The county’s library system could improve hours and services if the Board of Supervisors approves a one-eighth-cent tax measure for 10 years, that the electorate could vote on in the November general election.
The proposed one-eighth-cent sales tax could raise an estimated $8 million a year for the financially-strapped library system. As a specialized tax, it would require a two-thirds majority to pass.
Mary Evelyn Arnold, who has been a library commissioner for six years, but will be off the commission on Friday, thinks the tax is a good idea.
“I have high hopes the supervisors will put the tax on the ballot,” she said. “I think people will support both a road tax and a library tax.”
Currently, the libraries exist on property taxes with a budget of about $15 million a year.
“We used to get state money from different sources, but that’s all been eliminated over the last couple of years,” she said.
Having just a single stream of funding, such as property taxes, can be dicey when the economy goes south, like it did a couple of years ago.

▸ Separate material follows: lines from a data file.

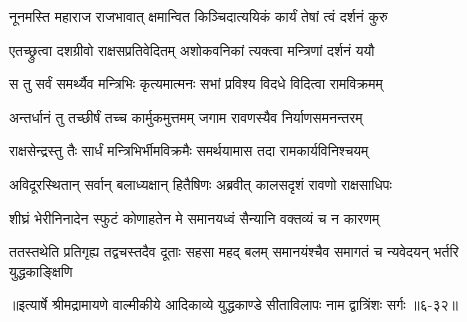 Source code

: \twolineshloka
{नूनमस्ति महाराज राजभावात् क्षमान्वित}
{किञ्चिदात्ययिकं कार्यं तेषां त्वं दर्शनं कुरु} %

\twolineshloka
{एतच्छ्रुत्वा दशग्रीवो राक्षसप्रतिवेदितम्}
{अशोकवनिकां त्यक्त्वा मन्त्रिणां दर्शनं ययौ} %

\twolineshloka
{स तु सर्वं समर्थ्यैव मन्त्रिभिः कृत्यमात्मनः}
{सभां प्रविश्य विदधे विदित्वा रामविक्रमम्} %

\twolineshloka
{अन्तर्धानं तु तच्छीर्षं तच्च कार्मुकमुत्तमम्}
{जगाम रावणस्यैव निर्याणसमनन्तरम्} %

\twolineshloka
{राक्षसेन्द्रस्तु तैः सार्धं मन्त्रिभिर्भीमविक्रमैः}
{समर्थयामास तदा रामकार्यविनिश्चयम्} %

\twolineshloka
{अविदूरस्थितान् सर्वान् बलाध्यक्षान् हितैषिणः}
{अब्रवीत् कालसदृशं रावणो राक्षसाधिपः} %

\twolineshloka
{शीघ्रं भेरीनिनादेन स्फुटं कोणाहतेन मे}
{समानयध्वं सैन्यानि वक्तव्यं च न कारणम्} %

\twolineshloka
{ततस्तथेति प्रतिगृह्य तद्वचस्तदैव दूताः सहसा महद् बलम्}
{समानयंश्चैव समागतं च न्यवेदयन् भर्तरि युद्धकाङ्क्षिणि} %


॥इत्यार्षे श्रीमद्रामायणे वाल्मीकीये आदिकाव्ये युद्धकाण्डे सीताविलापः नाम द्वात्रिंशः सर्गः ॥६-३२॥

“Or funding has been flat,” she said. “But our expenses have been going up. We have two choices - we can use our reserves, but that’ll only last a couple of years. Or we can cut services. We’ve already cut services and it would be awful to cut more.”
Several years ago, the libraries started shutting on Mondays and are now open only 40 hours a week.
“Without increased revenues, those are our options,” she said. “People don’t like to hear that.”
Arnold said the increased funding would make a huge difference, and suggested that the system could restore its previous hours, open a branch in Roseland in southwest Santa Rosa, and increase its materials budget. “With a flat budget, we’re buying less because of increased costs,” she added.
She pointed out that the entire system could use a lot of modernization.
“We’ve got nine branches and some haven’t been touched since they opened more than 50 years ago,” she said. “There’s a lot of deferred needs.”
Under a new joint powers agreement, Arnold will be relinquishing her seat as the new board will reflect a city-makeup as opposed to a county-oriented makeup, and will expand from seven members to 11. Former mayor JoAnne Sanders will become the Sonoma representative on the revamped board.
The public hearing is scheduled for 10 a.m. today in the board of supervisors chambers, 575 Administration Drive, Santa Rosa.